*** Block opens ***

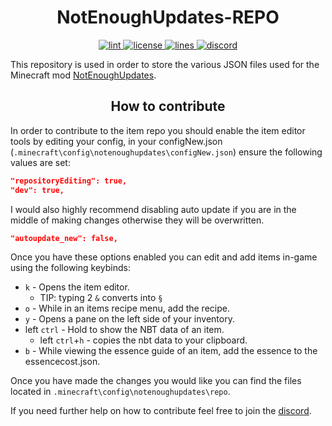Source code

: <!-- markdownlint-disable no-inline-html -->
<h1 align="center"> NotEnoughUpdates-REPO </h1>

<p align="center">
  <!-- lint -->
  <a href="https://github.com/NotEnoughUpdates/NotEnoughUpdates-REPO/actions" target="_blank">
    <img src="https://img.shields.io/github/actions/workflow/status/NotEnoughUpdates/NotEnoughUpdates-REPO/NotEnoughUpdates-REPO-Workflow.yml?label=lint&logo=github&logoColor=FFFFFF&branch=master" alt="lint">
  </a>
  <!-- license -->
  <a href="https://github.com/NotEnoughUpdates/NotEnoughUpdates-REPO/blob/master/LICENSE" target="_blank">
    <img src="https://img.shields.io/github/license/NotEnoughUpdates/NotEnoughUpdates-REPO?color=success&logo=github&logoColor=FFFFFF" alt="license">
  </a>
  <!-- lines -->
  <a href="https://github.com/NotEnoughUpdates/NotEnoughUpdates-REPO">
    <img src="https://tokei.rs/b1/github/NotEnoughUpdates/NotEnoughUpdates-REPO" alt="lines">
  </a>
  <!-- discord -->
  <a href="https://discord.gg/moulberry" target="_blank">
    <img src="https://img.shields.io/discord/516977525906341928?label=discord&color=success&logo=discord&logoColor=FFFFFF" alt="discord">
  </a>
</p>

This repository is used in order to store the various JSON files used for the Minecraft mod [NotEnoughUpdates](https://github.com/Moulberry/NotEnoughUpdates).

<h2 align="center"> How to contribute </h2>

In order to contribute to the item repo you should enable the item editor tools by editing your config, in your configNew.json (`.minecraft\config\notenoughupdates\configNew.json`) ensure the following values are set:

```json
"repositoryEditing": true,
"dev": true,
```

I would also highly recommend disabling auto update if you are in the middle of making changes otherwise they will be overwritten.

```json
"autoupdate_new": false,
```

Once you have these options enabled you can edit and add items in-game using the following keybinds:

- `k` - Opens the item editor.
  - TIP: typing 2 `&` converts into `§`
- `o` - While in an items recipe menu, add the recipe.
- `y` - Opens a pane on the left side of your inventory.
- left `ctrl` - Hold to show the NBT data of an item.
  - left `ctrl`+`h` - copies the nbt data to your clipboard.
- `b` - While viewing the essence guide of an item, add the essence to the essencecost.json.

Once you have made the changes you would like you can find the files located in `.minecraft\config\notenoughupdates\repo`.

If you need further help on how to contribute feel free to join the [discord](https://discord.gg/moulberry).
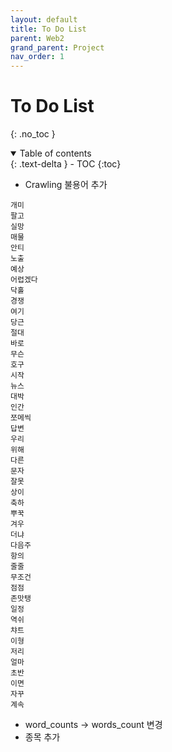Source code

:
 ```yaml
---
layout: default
title: To Do List
parent: Web2
grand_parent: Project
nav_order: 1
---
```


# To Do List
{: .no_toc }

<details open markdown="block">
  <summary>
    Table of contents
  </summary>
  {: .text-delta }
- TOC
{:toc}
</details>
<!------------------------------------ STEP ------------------------------------>

* Crawling 불용어 추가

```
개미
팔고
실망
매물
안티
노출
예상
어렵겠다
닥홀
경쟁
여기
당근
절대
바로
무슨
호구
시작
뉴스
대박
인간
쪼메씩
답변
우리
위해
다른
문자
잘못
상이
축하
뿌꾹
겨우
더냐
다음주
항의
줄줄
무조건
점점
존맛탱
일정
역쉬
챠트
이형
저리
얼마
초반
이면
자꾸
계속
```

* word_counts → words_count 변경
* 종목 추가

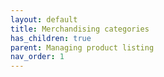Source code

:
 ```yaml
---
layout: default
title: Merchandising categories
has_children: true
parent: Managing product listing
nav_order: 1
---
```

*** Block closes ***

* [GOAL OF THE EXERCISE]:
The answer must consist of each line from the entries that contains the string "items".

* [PROBLEM SOLUTION]:
Once you have these options enabled you can edit and add items in-game using the following keybinds:
- `o` - While in an items recipe menu, add the recipe.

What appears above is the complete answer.